12 (11’)—Petiolar node subtrapezoidal in lateral view, higher posteriorly (Fig. 10b and c) ………………………………………………..……….………………………………….………… 13.

12’—Petiolar node not subtrapezoidal in lateral view, higher medially ………………. 14.

13 (12)—Propodeum dorsum straight to convex in lateral view; posterior margin straight. Petiolar node inclined anteriorly in lateral view (Fig. 10b) …………………. C. caracalla.

13—Propodeum dorsum lower posteriorly in lateral view; posterior margin concave.

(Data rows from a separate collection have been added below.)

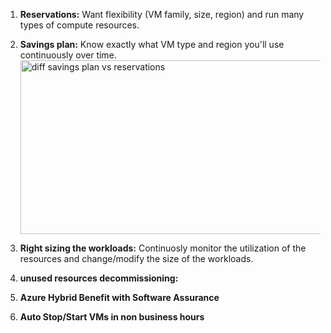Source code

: 1. **Reservations:** Want flexibility (VM family, size, region) and run many types of compute resources.
2. **Savings plan:** Know exactly what VM type and region you'll use continuously over time.
   <img width="806" height="278" alt="diff savings plan vs reservations" src="https://github.com/user-attachments/assets/e4ff0856-f4e5-4636-a78b-cb696c57fdef" />


3. **Right sizing the workloads:** Continuosly monitor the utilization of the resources and change/modify the size of the workloads.
4. **unused resources decommissioning:** 
5. **Azure Hybrid Benefit with Software Assurance**
6. **Auto Stop/Start VMs in non business hours**

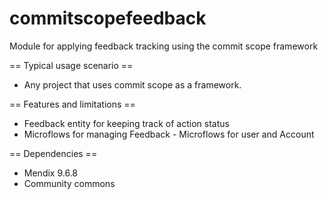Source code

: # commitscopefeedback
Module for applying feedback tracking using the commit scope framework

== Typical usage scenario ==
- Any project that uses commit scope as a framework.

== Features and limitations ==
- Feedback entity for keeping track of action status
- Microflows for managing Feedback - Microflows for user and Account

== Dependencies ==
- Mendix 9.6.8
- Community commons

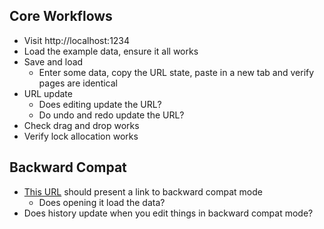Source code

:## Core Workflows
* Visit http://localhost:1234
* Load the example data, ensure it all works
* Save and load
  * Enter some data, copy the URL state, paste in a new tab and verify pages are identical 
* URL update
  * Does editing update the URL?
  * Do undo and redo update the URL?
* Check drag and drop works
* Verify lock allocation works

## Backward Compat
* [This URL](http://localhost:1234/#%7B%22assetClassesInefficient%22:%5B%7B%22name%22:%22US%20Bond%22,%22allocation%22:35,%22notes%22:%22BND,%20FBIDX,%20...%22%7D%5D,%22assetClassesCredit%22:%5B%7B%22name%22:%22ex-US%20Stock%22,%22allocation%22:16.25,%22notes%22:%22VXUS,%20FSGUX,%20...%22%7D%5D,%22assetClassesEfficient%22:%5B%7B%22name%22:%22US%20Stock%22,%22allocation%22:48.75,%22notes%22:%22VTI,%20FSTMX,%20...%22%7D%5D,%22accountsTaxable%22:%5B%7B%22name%22:%22Brokerage%20acct%22,%22balance%22:2000,%22notes%22:%22No%20special%20tax%20treatment%22%7D%5D,%22accountsDeferred%22:%5B%7B%22name%22:%22401%20(k)%22,%22balance%22:12000,%22notes%22:%22Tax%20deferred%22%7D%5D,%22accountsFree%22:%5B%7B%22name%22:%22HSA%22,%22balance%22:4000,%22notes%22:%22No%20taxes%20on%20healthcare%22%7D,%7B%22name%22:%22Roth%20IRA%22,%22balance%22:7000,%22notes%22:%22No%20taxes%20on%20growth%22%7D%5D%7D) should present a link to backward compat mode
  * Does opening it load the data?
* Does history update when you edit things in backward compat mode?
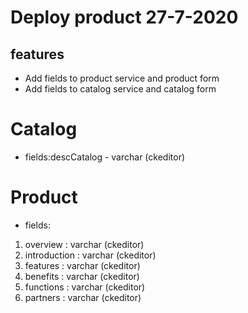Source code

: # Deploy product 27-7-2020

## features

* Add fields to product service and product form
* Add fields to catalog service and catalog form

# Catalog 

* fields:descCatalog - varchar (ckeditor)

# Product 

* fields:

1. overview : varchar (ckeditor)
2. introduction : varchar (ckeditor)
3. features : varchar (ckeditor)
4. benefits : varchar (ckeditor)
5. functions : varchar (ckeditor)
6. partners : varchar (ckeditor)

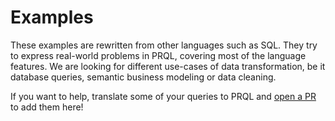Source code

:# Examples

These examples are rewritten from other languages such as SQL. They try to
express real-world problems in PRQL, covering most of the language features. We
are looking for different use-cases of data transformation, be it database
queries, semantic business modeling or data cleaning.

If you want to help, translate some of your queries to PRQL and [open a PR](https://github.com/PRQL/prql/pulls) to add them here!

<!-- TODO: toc -->
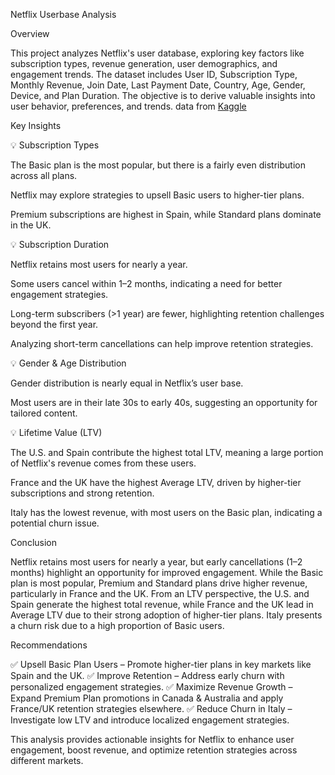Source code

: Netflix Userbase Analysis

Overview

This project analyzes Netflix's user database, exploring key factors like subscription types, revenue generation, user demographics, and engagement trends. The dataset includes User ID, Subscription Type, Monthly Revenue, Join Date, Last Payment Date, Country, Age, Gender, Device, and Plan Duration. The objective is to derive valuable insights into user behavior, preferences, and trends.
data from [Kaggle](https://www.kaggle.com/datasets/arnavsmayan/netflix-userbase-dataset/data)

Key Insights

💡 Subscription Types

The Basic plan is the most popular, but there is a fairly even distribution across all plans.

Netflix may explore strategies to upsell Basic users to higher-tier plans.

Premium subscriptions are highest in Spain, while Standard plans dominate in the UK.

💡 Subscription Duration

Netflix retains most users for nearly a year.

Some users cancel within 1–2 months, indicating a need for better engagement strategies.

Long-term subscribers (>1 year) are fewer, highlighting retention challenges beyond the first year.

Analyzing short-term cancellations can help improve retention strategies.

💡 Gender & Age Distribution

Gender distribution is nearly equal in Netflix’s user base.

Most users are in their late 30s to early 40s, suggesting an opportunity for tailored content.

💡 Lifetime Value (LTV)

The U.S. and Spain contribute the highest total LTV, meaning a large portion of Netflix's revenue comes from these users.

France and the UK have the highest Average LTV, driven by higher-tier subscriptions and strong retention.

Italy has the lowest revenue, with most users on the Basic plan, indicating a potential churn issue.

Conclusion

Netflix retains most users for nearly a year, but early cancellations (1–2 months) highlight an opportunity for improved engagement. While the Basic plan is most popular, Premium and Standard plans drive higher revenue, particularly in France and the UK. From an LTV perspective, the U.S. and Spain generate the highest total revenue, while France and the UK lead in Average LTV due to their strong adoption of higher-tier plans. Italy presents a churn risk due to a high proportion of Basic users.

Recommendations

✅ Upsell Basic Plan Users – Promote higher-tier plans in key markets like Spain and the UK.
✅ Improve Retention – Address early churn with personalized engagement strategies.
✅ Maximize Revenue Growth – Expand Premium Plan promotions in Canada & Australia and apply France/UK retention strategies elsewhere.
✅ Reduce Churn in Italy – Investigate low LTV and introduce localized engagement strategies.

This analysis provides actionable insights for Netflix to enhance user engagement, boost revenue, and optimize retention strategies across different markets.

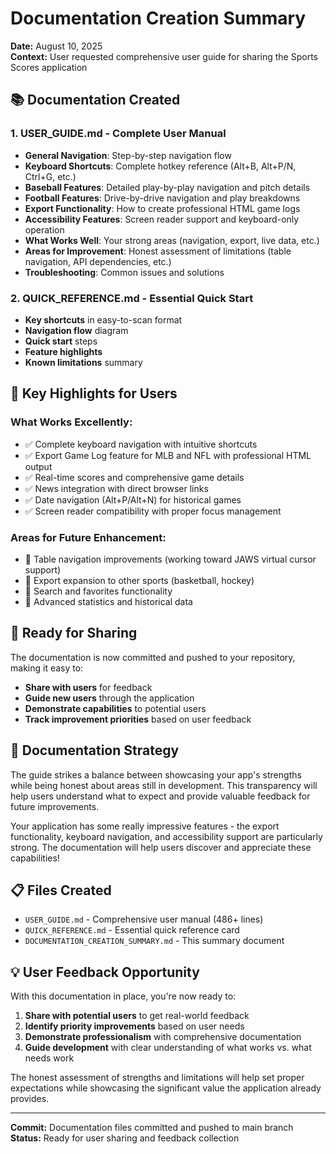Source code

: # Documentation Creation Summary

**Date:** August 10, 2025  
**Context:** User requested comprehensive user guide for sharing the Sports Scores application

## 📚 **Documentation Created**

### 1. **USER_GUIDE.md** - Complete User Manual
- **General Navigation**: Step-by-step navigation flow
- **Keyboard Shortcuts**: Complete hotkey reference (Alt+B, Alt+P/N, Ctrl+G, etc.)
- **Baseball Features**: Detailed play-by-play navigation and pitch details
- **Football Features**: Drive-by-drive navigation and play breakdowns
- **Export Functionality**: How to create professional HTML game logs
- **Accessibility Features**: Screen reader support and keyboard-only operation
- **What Works Well**: Your strong areas (navigation, export, live data, etc.)
- **Areas for Improvement**: Honest assessment of limitations (table navigation, API dependencies, etc.)
- **Troubleshooting**: Common issues and solutions

### 2. **QUICK_REFERENCE.md** - Essential Quick Start
- **Key shortcuts** in easy-to-scan format
- **Navigation flow** diagram
- **Quick start** steps
- **Feature highlights**
- **Known limitations** summary

## 🎯 **Key Highlights for Users**

### **What Works Excellently:**
- ✅ Complete keyboard navigation with intuitive shortcuts
- ✅ Export Game Log feature for MLB and NFL with professional HTML output
- ✅ Real-time scores and comprehensive game details
- ✅ News integration with direct browser links
- ✅ Date navigation (Alt+P/Alt+N) for historical games
- ✅ Screen reader compatibility with proper focus management

### **Areas for Future Enhancement:**
- 🔧 Table navigation improvements (working toward JAWS virtual cursor support)
- 🔧 Export expansion to other sports (basketball, hockey)
- 🔧 Search and favorites functionality
- 🔧 Advanced statistics and historical data

## 📁 **Ready for Sharing**

The documentation is now committed and pushed to your repository, making it easy to:
- **Share with users** for feedback
- **Guide new users** through the application
- **Demonstrate capabilities** to potential users
- **Track improvement priorities** based on user feedback

## 🎯 **Documentation Strategy**

The guide strikes a balance between showcasing your app's strengths while being honest about areas still in development. This transparency will help users understand what to expect and provide valuable feedback for future improvements.

Your application has some really impressive features - the export functionality, keyboard navigation, and accessibility support are particularly strong. The documentation will help users discover and appreciate these capabilities!

## 📋 **Files Created**
- `USER_GUIDE.md` - Comprehensive user manual (486+ lines)
- `QUICK_REFERENCE.md` - Essential quick reference card
- `DOCUMENTATION_CREATION_SUMMARY.md` - This summary document

## 💡 **User Feedback Opportunity**

With this documentation in place, you're now ready to:
1. **Share with potential users** to get real-world feedback
2. **Identify priority improvements** based on user needs
3. **Demonstrate professionalism** with comprehensive documentation
4. **Guide development** with clear understanding of what works vs. what needs work

The honest assessment of strengths and limitations will help set proper expectations while showcasing the significant value the application already provides.

---

**Commit:** Documentation files committed and pushed to main branch  
**Status:** Ready for user sharing and feedback collection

Petiolar node not inclined anteriorly in lateral view (Fig. 10c) ………………. C. pachylepis.

14 (12’)—Propodeal dorsum only 1/3 descending posteriorly in lateral view. Petiolar node with anterior margin curving near to spiracle (Fig. 11a) ………………. C. propinquellus.

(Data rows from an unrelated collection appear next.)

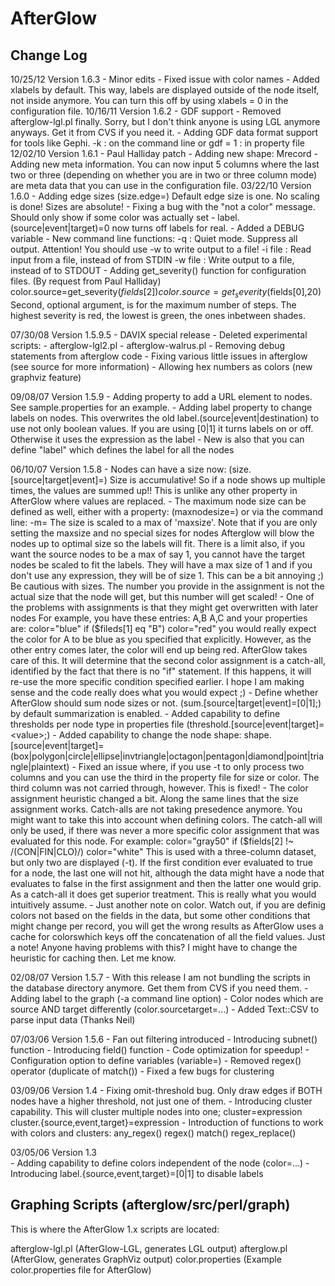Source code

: AfterGlow
=========

Change Log
----------

10/25/12     Version 1.6.3 - Minor edits
             - Fixed issue with color names
             - Added xlabels by default. This way, labels are displayed outside of the node itself, not
               inside anymore. You can turn this off by using
                 xlabels = 0
               in the configuration file.
10/16/11     Version 1.6.2 - GDF support
             - Removed afterglow-lgl.pl finally. Sorry, but I don't think anyone is using LGL anymore 
               anyways. Get it from CVS if you need it.
             - Adding GDF data format support for tools like Gephi.
                -k      : on the command line 
                or 
                gdf = 1 : in property file
12/02/10    Version 1.6.1 - Paul Halliday patch
            - Adding new shape: Mrecord
            - Adding new meta information. You can now input 5 columns where the last two or three
              (depending on whether you are in two or three column mode) are meta data that you can
              use in the configuration file.
03/22/10	Version 1.6.0
		    - Adding edge sizes
			    (size.edge=<expression returning size>)
		      Default edge size is one. No scaling is done! Sizes are absolute!
		    - Fixing a bug with the "not a color" message. Should only show if some 
		      color was actually set
  		    - label.(source|event|target)=0 now turns off labels for real.
		    - Added a DEBUG variable
		    - New command line functions:
			    -q      : Quiet mode. Suppress all output. Attention! 
 			              You should use -w to write output to a file!
			    -i file : Read input from a file, instead of from STDIN
 			    -w file : Write output to a file, instead of to STDOUT
            - Adding get_severity() function for configuration files. (By request from Paul Halliday)
                color.source=get_severity($fields[2])
                color.source=get_severity($fields[0],20)
                Second, optional argument, is for the maximum number of steps. The highest
                severity is red, the lowest is green, the ones inbetween shades.

07/30/08	Version 1.5.9.5 - DAVIX special release
		- Deleted experimental scripts:
			- afterglow-lgl2.pl
			- afterglow-walrus.pl
		- Removing debug statements from afterglow code
		- Fixing various little issues in afterglow (see source for more information)
		- Allowing hex numbers as colors (new graphviz feature)

09/08/07	Version 1.5.9
		- Adding property to add a URL element to nodes. See sample.properties for an example.
		- Adding label property to change labels on nodes. This overwrites the old 
			label.(source|event|destination) to use not only boolean values.
			If you are using [0|1] it turns labels on or off. Otherwise it uses the 
			expression as the label
		- New is also that you can define "label" which defines the label for all the nodes

06/10/07	Version 1.5.8
		- Nodes can have a size now:
			  (size.[source|target|event]=<expression returning size>)
		  Size is accumulative! So if a node shows up multiple times, the 
		  values are summed up!! This is unlike any other property in 
		  AfterGlow where values are replaced.
		- The maximum node size can be defined as well, either with a 
		  property:
			  (maxnodesize=<value>)
		  or via the command line:
			  -m=<value>
		  The size is scaled to a max of 'maxsize'. Note that if you 
		  are only setting the maxsize and no special sizes for nodes
		  Afterglow will blow the nodes up to optimal size so the labels
		  will fit. 
		  There is a limit also, if you want the source nodes to be a max of say
		  1, you cannot have the target nodes be scaled to fit the labels. They
		  will have a max size of 1 and if you don't use any expression, they will 
		  be of size 1. This can be a bit annoying ;)
		  Be cautious with sizes. The number you provide in the assignment is not the actual size
		  that the node will get, but this number will get scaled!
		- One of the problems with assignments is that they might get overwritten with later nodes
		  For example, you have these entries:
		  	A,B
			A,C
		  and your properties are: 
		  	color="blue" if ($fileds[1] eq "B")
			color="red"
		  you would really expect the color for A to be blue as you specified that explicitly.
		  However, as the other entry comes later, the color will end up being red. AfterGlow takes
		  care of this. It will determine that the second color assignment is a catch-all, identified
		  by the fact that there is no "if" statement. If this happens, it will re-use the more specific
		  condition specified earlier. I hope I am making sense and the code really does what you would
		  expect ;)
		- Define whether AfterGlow should sum node sizes or not.
		  (sum.[source|target|event]=[0|1];)
		  by default summarization is enabled.
		- Added capability to define thresholds per node type in properties file
		  (threshold.[source|event|target]=<value>;)
		- Added capability to change the node shape:
			shape.[source|event|target]=
			    (box|polygon|circle|ellipse|invtriangle|octagon|pentagon|diamond|point|triangle|plaintext)
		- Fixed an issue where, if you use -t to only process two columns
		  and you can use the third in the property file for size or color.
		  The third column was not carried through, however. This is fixed!
		- The color assignment heuristic changed a bit. Along the same lines that the size assignment works.
		  Catch-alls are not taking presedence anymore. You might want to take this into account when defining 
		  colors. The catch-all will only be used, if there was never a more specific color assignment that 
		  was evaluated for this node. For example:
			color="gray50" if ($fields[2] !~ /(CON|FIN|CLO)/)
			color="white" 
		  This is used with a three-column dataset, but only two are displayed (-t). If the first condition
		  ever evaluated to true for a node, the last one will not hit, although the data might have a node that
		  evaluates to false in the first assignment and then the latter one would grip. As a catch-all it does
		  get superior treatment. This is really what you would intuitively assume.
		- Just another note on color. Watch out, if you are definig colors not based on the fields in the 
		  data, but some other conditions that might change per record, you will get the wrong results as
		  AfterGlow uses a cache for colorswhich keys off the concatenation of all the field values. Just
		  a note! Anyone having problems with this? I might have to change the heuristic for caching then. Let 
		  me know.

02/08/07	Version 1.5.7
		- With this release I am not bundling the scripts in the
		  database directory anymore. Get them from CVS if you 
		  need them.
		- Adding label to the graph (-a command line option)
		- Color nodes which are source AND target differently
		  (color.sourcetarget=...)
		- Added Text::CSV to parse input data (Thanks Neil)

07/03/06	Version 1.5.6
		- Fan out filtering introduced
		- Introducing subnet() function
		- Introducing field() function
		- Code optimization for speedup!
		- Configuration option to define variables (variable=)
		- Removed regex() operator (duplicate of match())
		- Fixed a few bugs for clustering

03/09/06	Version 1.4
		- Fixing omit-threshold bug. Only draw edges if BOTH nodes 
		  have a higher threshold, not just one of them.
		- Introducing cluster capability. This will cluster 
		  multiple nodes into one;
 		      cluster=expression
			      cluster.{source,event,target}=expression
		- Introduction of functions to work with colors and 
		  clusters:
		      any_regex()
		      regex()
		      match()
		      regex_replace()

03/05/06	Version 1.3		
		- Adding capability to define colors independent
		  of the node (color=...)
		- Introducing label.{source,event,target}=[0|1] 
		  to disable labels


Graphing Scripts (afterglow/src/perl/graph)
----------------

This is where the AfterGlow 1.x scripts are located:

afterglow-lgl.pl	(AfterGlow-LGL, generates LGL output)
afterglow.pl		(AfterGlow, generates GraphViz output)
color.properties	(Example color.properties file for AfterGlow)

14’—Propodeal dorsum descending 2/3 posteriorly in lateral view. Petiolar node with anterior margin curving distant from the spiracle (Fig. 11b) ……..……… C. propinquus.

Camponotus (Myrmobrachys) cameloides França, Cubillos, Chaul, Prado & Lattke.

(Figs. 4a, 12 and 13).

Type specimens

Holotype worker. BRAZIL: Minas Gerais: Parque Nacional da Serra do Cipó, Capão dos Palmitos, -19.369074 -43.616814, vii.2014—iii.2015, Fieto, L. col., C4 A2 54P [arboreal pitfall] (DZUP, UFV-LABECOL-009812). Paratype workers. Same data as holotype (11 at CELC: UFV-LABECOL-009224, UFV-LABECOL-009705, UFV-LABECOL-009225, UFV-LABECOL-009235, UFV-LABECOL-009216, UFV-LABECOL-009227, UFV-LABECOL-009232, UFV-LABECOL-009228, UFV-LABECOL-009237, UFV-LABECOL-009229, UFV-LABECOL-009226; one at INPA: UFV-LABECOL-009223; one at DZUP: C1 A11 14S.1 UFV-LABECOL-009231; one at MPEG: UFV-LABECOL-010053; two at MZUSP: UFV-LABECOL-009236, UFV-LABECOL-009670; one at PSWC: ANTWEB1032633).

Etymology

The specific epithet cameloides (from the Latin words camelus, meaning “camel”, + oides suffix, meaning “resembling, having the form of'') is a singular and masculine adjective in the nominative case. It refers to the remarkable mesosomal shape of this species that resembles a camel's back.